In The Language Instinct, Steven Pinker described language as a nearly miraculous tool for getting our thoughts out of our heads and into others'. That is, language is a tool for communication. Now, some linguists might argue that while language is used for communication, it is not primarily a mechanism of externalizing thoughts.
Either way, in his now out third volume on language change, and in class, Bill Labov has been telling us about how language doesn't even work that good for communication all of the time. Bill has a corpus of natural misunderstandings which was collected by people around Penn. Most of the data was collected in 1987, but we've started collecting more again. Bill has been passing out pads of paper with this printed on them:
Every time one of us experiences a linguistic misunderstanding, or observes one, we have to write it down. It's a kind of fun project, but this post is specifically about these pads.

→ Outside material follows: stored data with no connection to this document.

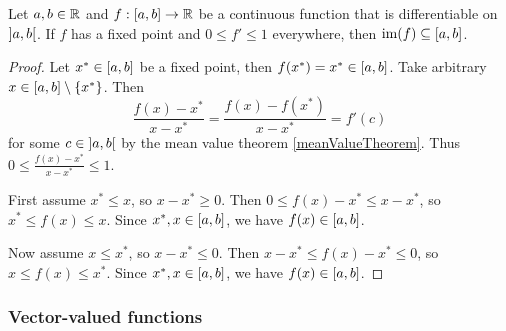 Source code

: \begin{lemma} \label{boundDerivativeAndFixedPointGivesRange}
Let $a,b\in \mathbb{R}$ and $f:\interval{a,b}\to \R$ be a continuous function that is differentiable on $\interval[o]{a,b}$. If $f$ has a fixed point and $0\leq f' \leq 1$ everywhere, then $\im(f)\subseteq \interval{a,b}$. 
\end{lemma}
\begin{proof}
Let $x^*\in \interval{a,b}$ be a fixed point, then $f(x^*) = x^* \in \interval{a,b}$. Take arbitrary $x\in \interval{a,b}\setminus\{x^*\}$. Then
\[ \frac{f(x) - x^*}{x - x^*} = \frac{f(x) - f(x^*)}{x - x^*} = f'(c) \]
for some $c\in \interval[o]{a,b}$ by the mean value theorem \ref{meanValueTheorem}. Thus $0\leq \frac{f(x) - x^*}{x - x^*} \leq 1$.

First assume $x^* \leq x$, so $x - x^* \geq 0$. Then $0 \leq f(x) - x^* \leq x - x^*$, so $x^* \leq f(x) \leq x$. Since $x^*, x\in \interval{a,b}$, we have $f(x)\in \interval{a,b}$.

Now assume $x\leq x^*$, so $x - x^* \leq 0$. Then $x - x^* \leq f(x) - x^* \leq 0$, so $x \leq f(x) \leq x^*$. Since $x^*, x\in \interval{a,b}$, we have $f(x)\in \interval{a,b}$.
\end{proof}

\subsubsection{Vector-valued functions}

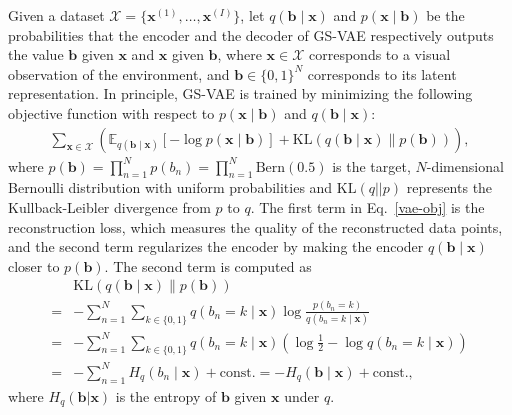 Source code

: Given a dataset $\mathcal{X}=\{\mathbf{x}^{(1)},\dots,\mathbf{x}^{(I)}\}$,
let $q(\mathbf{b} \mid \mathbf{x})$ and $p(\mathbf{x} \mid \mathbf{b})$ be the probabilities that the encoder and the decoder of GS-VAE respectively outputs the value $\mathbf{b}$ given $\mathbf{x}$ and $\mathbf{x}$ given $\mathbf{b}$,
where $\mathbf{x}\in \mathcal{X}$ corresponds to a visual observation of the environment, and $\mathbf{b}\in\{0,1\}^N$ corresponds to its latent representation.
In principle, GS-VAE is trained by minimizing the following objective function with respect to $p(\mathbf{x} \mid \mathbf{b})$ and $q(\mathbf{b}\mid \mathbf{x})$:
{
\begin{align}
\label{vae-obj} \sum_{\mathbf{x}\in \mathcal{X}} \left(\mathbb{E}_{q(\mathbf{b}\mid \mathbf{x})}\left[-\log p(\mathbf{x}\mid \mathbf{b})\right] + \mathrm{KL}(q(\mathbf{b}\mid \mathbf{x}) \parallel p(\mathbf{b}))\right),
\end{align}
}
where $p(\mathbf{b}) = \prod_{n=1}^N p(b_n) = \prod_{n=1}^N \mathrm{Bern}(0.5)$ is the target, $N$-dimensional Bernoulli distribution with uniform probabilities
and $\mathrm{KL}(q || p)$ represents the Kullback-Leibler divergence from $p$ to $q$.
The first term in Eq.~\eqref{vae-obj} is the reconstruction loss, which measures the quality of the reconstructed data points,
and the second term regularizes the encoder by making the encoder $q(\mathbf{b}\mid \mathbf{x})$ closer to $p(\mathbf{b})$.
The second term is computed as
{
\begin{align*}
 &{\mathrm{KL}}(q(\mathbf{b}\mid \mathbf{x}) \parallel p(\mathbf{b})) \\
= & - \sum_{n=1}^N \sum_{k\in\{0,1\}}q(b_{n}=k \mid \mathbf{x}) \log\frac{p(b_{n}=k)}{q(b_{n}=k \mid \mathbf{x})}\\
=& - \sum_{n=1}^N \sum_{k\in\{0,1\}}q(b_{n}=k \mid \mathbf{x}) \left(\log \frac{1}{2} - \log{q(b_{n}=k \mid \mathbf{x})}\right)\\
=& - \sum_{n=1}^N H_q(b_n\mid \mathbf{x}) + \mathrm{const.} = -H_q(\mathbf{b} \mid \mathbf{x}) + \mathrm{const.},
\end{align*}
}
where $H_q(\mathbf{b}|\mathbf{x})$ is the entropy of $\mathbf{b}$ given $\mathbf{x}$ under $q$.

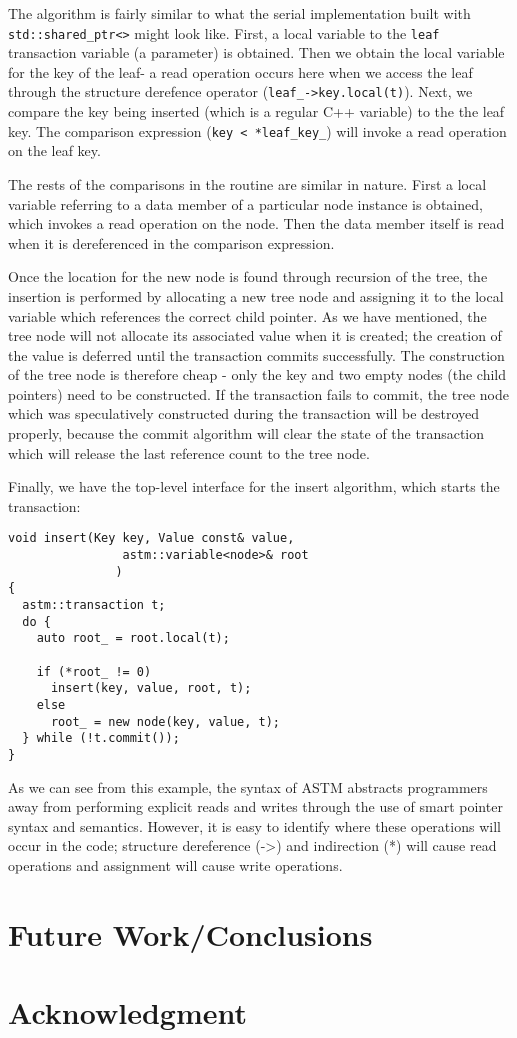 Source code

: \documentclass[conference]{IEEEtran}
\begin{document}
The algorithm is fairly similar to what the serial implementation built with \lstinline$std::shared_ptr<>$ might look like. First, a local variable to the \lstinline$leaf$ transaction variable (a parameter) is obtained. Then we obtain the local variable for the key of the leaf- a read operation occurs here when we access the leaf through the structure derefence operator (\lstinline$leaf_->key.local(t)$). Next, we compare the key being inserted (which is a regular C++ variable) to the the leaf key. The comparison expression (\lstinline$key < *leaf_key_$) will invoke a read operation on the leaf key.

The rests of the comparisons in the routine are similar in nature. First a local variable referring to a data member of a particular node instance is obtained, which invokes a read operation on the node. Then the data member itself is read when it is dereferenced in the comparison expression. 

Once the location for the new node is found through recursion of the tree, the insertion is performed by allocating a new tree node and assigning it to the local variable which references the correct child pointer. As we have mentioned, the tree node will not allocate its associated value when it is created; the creation of the value is deferred until the transaction commits successfully. The construction of the tree node is therefore cheap - only the key and two empty nodes (the child pointers) need to be constructed. If the transaction fails to commit, the tree node which was speculatively constructed during the transaction will be destroyed properly, because the commit algorithm will clear the state of the transaction which will release the last reference count to the  tree node.

Finally, we have the top-level interface for the insert algorithm, which starts the transaction:

\begin{lstlisting}
void insert(Key key, Value const& value,
                astm::variable<node>& root
               )
{
  astm::transaction t;
  do {
    auto root_ = root.local(t);

    if (*root_ != 0)
      insert(key, value, root, t);
    else
      root_ = new node(key, value, t);
  } while (!t.commit());
}
\end{lstlisting}

As we can see from this example, the syntax of ASTM abstracts programmers away from performing explicit reads and writes through the use of smart pointer syntax and semantics. However, it is easy to identify where these operations will occur in the code; structure dereference (->) and indirection (*) will cause read operations and assignment will cause write operations.

\section{Future Work/Conclusions}

\section*{Acknowledgment}

%
%

\end{document}
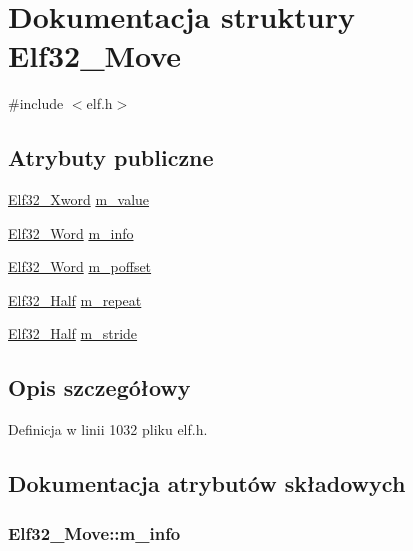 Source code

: \hypertarget{struct_elf32___move}{\section{Dokumentacja struktury Elf32\-\_\-\-Move}
\label{struct_elf32___move}
}


{\ttfamily \#include $<$elf.\-h$>$}

\subsection*{Atrybuty publiczne}
\begin{DoxyCompactItemize}
\item 
\hyperlink{elf_8h_a06e429ed15bc1257d859cca67c4dddd9}{Elf32\-\_\-\-Xword} \hyperlink{struct_elf32___move_ab9db1554472a8b54101e38298aabde19}{m\-\_\-value}
\item 
\hyperlink{elf_8h_af5924ece606c732e86f8263a19408e45}{Elf32\-\_\-\-Word} \hyperlink{struct_elf32___move_a25c402d8b1991f61f6ecc539368cd99a}{m\-\_\-info}
\item 
\hyperlink{elf_8h_af5924ece606c732e86f8263a19408e45}{Elf32\-\_\-\-Word} \hyperlink{struct_elf32___move_a4b1119df05b7672effd0afb09b258f85}{m\-\_\-poffset}
\item 
\hyperlink{elf_8h_a2ff0787d7d1bae0f251192806a2974ca}{Elf32\-\_\-\-Half} \hyperlink{struct_elf32___move_a84620f9a22f6a4b0f8a8a6c4e332f600}{m\-\_\-repeat}
\item 
\hyperlink{elf_8h_a2ff0787d7d1bae0f251192806a2974ca}{Elf32\-\_\-\-Half} \hyperlink{struct_elf32___move_a85ca12bb9ac30146a8533fccfe601b43}{m\-\_\-stride}
\end{DoxyCompactItemize}


\subsection{Opis szczegółowy}


Definicja w linii 1032 pliku elf.\-h.



\subsection{Dokumentacja atrybutów składowych}
\hypertarget{struct_elf32___move_a25c402d8b1991f61f6ecc539368cd99a}{
\subsubsection[{m\-\_\-info}]{ Elf32\-\_\-\-Move\-::m\-\_\-info}}\label{struct_elf32___move_a25c402d8b1991f61f6ecc539368cd99a}


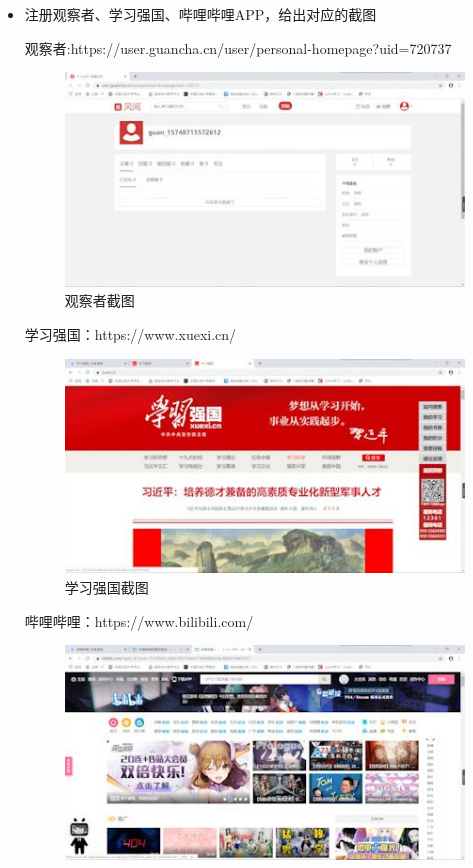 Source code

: \documentclass{article}
\begin{document}
\begin{itemize}
    \item 注册观察者、学习强国、哔哩哔哩APP，给出对应的截图\par 
    观察者:https://user.guancha.cn/user/personal-homepage?uid=720737\par
    \begin{figure}[H]
    	\centering
    	\includegraphics[scale=0.6]{GCZ}
    	\caption{观察者截图}\par
    \end{figure}
学习强国：https://www.xuexi.cn/        \par 
   \begin{figure}[H]
	  \centering
	  \includegraphics[scale=0.6]{XXQG}
	  \caption{学习强国截图}\par
   \end{figure}
哔哩哔哩：https://www.bilibili.com/\par 
\begin{figure}[H]
	\centering
	\includegraphics[scale=0.6]{BLBL}

\end{figure}
\end{itemize}
\end{document}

It occurred to me that we could set up a google form, and have people submit misunderstandings online, automatically compiled into a spreadsheet. As I started setting up the form, I realized that no one was going to want to use it, because it wasn't that cool. To be cool enough for people to be engaged with the collection of data, I'd need to create an iPhone app.
Or, pass out pads of paper. Here's the weird thing. These misunderstanding pads are cool. Everyone I've mentioned them to wants one. And then, once they get them, they carry them around and collect a bunch of data. But they're completely analog! How could something so drastically old fashioned be cool and interesting? I guess that once something becomes so old fashioned, it can be just as novel as the newest, cutting edge thing. An online form is at median banality, but analog pads of paper, and smart phone apps are interesting outliers, albiet on opposite ends of the distribution.
You have to wonder if one day, there will be an expensive and fashionable phone marketed that can only place calls, kind of like Shaker furniture.